Work item: Carry over every entry exactly as written, though not the pictures it contains.

Material provided:
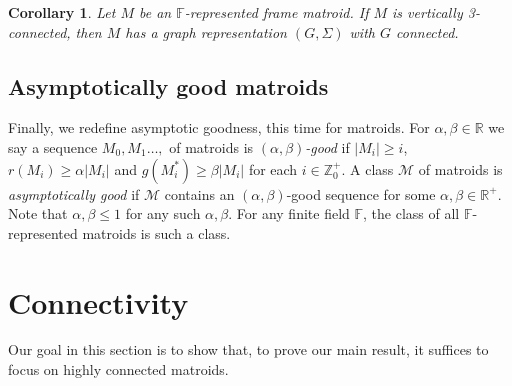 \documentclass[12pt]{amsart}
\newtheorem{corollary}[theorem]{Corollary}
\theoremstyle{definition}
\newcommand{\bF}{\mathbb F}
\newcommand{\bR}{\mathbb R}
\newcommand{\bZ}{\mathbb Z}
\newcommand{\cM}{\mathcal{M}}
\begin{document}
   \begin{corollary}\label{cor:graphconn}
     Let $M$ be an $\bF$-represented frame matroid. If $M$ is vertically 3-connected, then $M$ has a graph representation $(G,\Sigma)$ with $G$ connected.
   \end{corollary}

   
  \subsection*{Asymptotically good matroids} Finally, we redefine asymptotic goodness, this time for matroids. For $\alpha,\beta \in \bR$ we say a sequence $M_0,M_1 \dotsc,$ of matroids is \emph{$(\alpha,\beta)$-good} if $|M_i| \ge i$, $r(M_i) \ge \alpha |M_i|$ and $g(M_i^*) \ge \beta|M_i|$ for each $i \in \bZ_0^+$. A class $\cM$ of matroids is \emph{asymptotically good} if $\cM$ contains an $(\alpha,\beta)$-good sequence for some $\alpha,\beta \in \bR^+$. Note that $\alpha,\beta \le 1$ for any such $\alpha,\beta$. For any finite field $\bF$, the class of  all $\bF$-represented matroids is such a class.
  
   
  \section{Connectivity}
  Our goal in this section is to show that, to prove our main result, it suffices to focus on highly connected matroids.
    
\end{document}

Exercise response:
 \documentclass[12pt]{amsart}
\newtheorem{corollary}[theorem]{Corollary}
\theoremstyle{definition}
\newcommand{\bF}{\mathbb F}
\newcommand{\bR}{\mathbb R}
\newcommand{\bZ}{\mathbb Z}
\newcommand{\cM}{\mathcal{M}}
\begin{document}
   \begin{corollary}\label{cor:graphconn}
     Let $M$ be an $\bF$-represented frame matroid. If $M$ is vertically 3-connected, then $M$ has a graph representation $(G,\Sigma)$ with $G$ connected.
   \end{corollary}

   
  \subsection*{Asymptotically good matroids} Finally, we redefine asymptotic goodness, this time for matroids. For $\alpha,\beta \in \bR$ we say a sequence $M_0,M_1 \dotsc,$ of matroids is \emph{$(\alpha,\beta)$-good} if $|M_i| \ge i$, $r(M_i) \ge \alpha |M_i|$ and $g(M_i^*) \ge \beta|M_i|$ for each $i \in \bZ_0^+$. A class $\cM$ of matroids is \emph{asymptotically good} if $\cM$ contains an $(\alpha,\beta)$-good sequence for some $\alpha,\beta \in \bR^+$. Note that $\alpha,\beta \le 1$ for any such $\alpha,\beta$. For any finite field $\bF$, the class of  all $\bF$-represented matroids is such a class.
  
   
  \section{Connectivity}
  Our goal in this section is to show that, to prove our main result, it suffices to focus on highly connected matroids.
    
\end{document}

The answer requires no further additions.